**WORK TO COMPLETE:**
Please print every record below exactly as it appears, but leave out the pictures.

Records from a collection
•••••

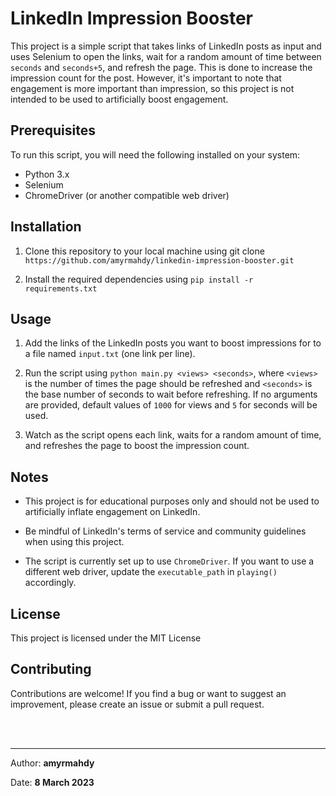 # LinkedIn Impression Booster

This project is a simple script that takes links of LinkedIn posts as input and uses Selenium to open the links, wait for a random amount of time between `seconds` and `seconds+5`, and refresh the page. This is done to increase the impression count for the post. However, it's important to note that engagement is more important than impression, so this project is not intended to be used to artificially boost engagement.

## **Prerequisites**

To run this script, you will need the following installed on your system:

- Python 3.x
- Selenium
- ChromeDriver (or another compatible web driver)

## **Installation**

1. Clone this repository to your local machine using git clone `https://github.com/amyrmahdy/linkedin-impression-booster.git`

2. Install the required dependencies using `pip install -r requirements.txt`

## **Usage**

1. Add the links of the LinkedIn posts you want to boost impressions for to a file named `input.txt` (one link per line).

2. Run the script using `python main.py <views> <seconds>`, where `<views>` is the number of times the page should be refreshed and `<seconds>` is the base number of seconds to wait before refreshing. If no arguments are provided, default values of `1000` for views and `5` for seconds will be used.

3. Watch as the script opens each link, waits for a random amount of time, and refreshes the page to boost the impression count.

## **Notes**

- This project is for educational purposes only and should not be used to artificially inflate engagement on LinkedIn.

- Be mindful of LinkedIn's terms of service and community guidelines when using this project.

- The script is currently set up to use `ChromeDriver`. If you want to use a different web driver, update the `executable_path` in `playing()` accordingly.

## **License**

This project is licensed under the MIT License

## **Contributing**

Contributions are welcome! If you find a bug or want to suggest an improvement, please create an issue or submit a pull request.


<br >
<br >

---
Author: **amyrmahdy**

Date: **8 March 2023**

•••••

**SOLUTION TO THIS EXERCISE:**
 # LinkedIn Impression Booster

This project is a simple script that takes links of LinkedIn posts as input and uses Selenium to open the links, wait for a random amount of time between `seconds` and `seconds+5`, and refresh the page. This is done to increase the impression count for the post. However, it's important to note that engagement is more important than impression, so this project is not intended to be used to artificially boost engagement.

## **Prerequisites**

To run this script, you will need the following installed on your system:

- Python 3.x
- Selenium
- ChromeDriver (or another compatible web driver)

## **Installation**

1. Clone this repository to your local machine using git clone `https://github.com/amyrmahdy/linkedin-impression-booster.git`

2. Install the required dependencies using `pip install -r requirements.txt`

## **Usage**

1. Add the links of the LinkedIn posts you want to boost impressions for to a file named `input.txt` (one link per line).

2. Run the script using `python main.py <views> <seconds>`, where `<views>` is the number of times the page should be refreshed and `<seconds>` is the base number of seconds to wait before refreshing. If no arguments are provided, default values of `1000` for views and `5` for seconds will be used.

3. Watch as the script opens each link, waits for a random amount of time, and refreshes the page to boost the impression count.

## **Notes**

- This project is for educational purposes only and should not be used to artificially inflate engagement on LinkedIn.

- Be mindful of LinkedIn's terms of service and community guidelines when using this project.

- The script is currently set up to use `ChromeDriver`. If you want to use a different web driver, update the `executable_path` in `playing()` accordingly.

## **License**

This project is licensed under the MIT License

## **Contributing**

Contributions are welcome! If you find a bug or want to suggest an improvement, please create an issue or submit a pull request.


<br >
<br >

---
Author: **amyrmahdy**

Date: **8 March 2023**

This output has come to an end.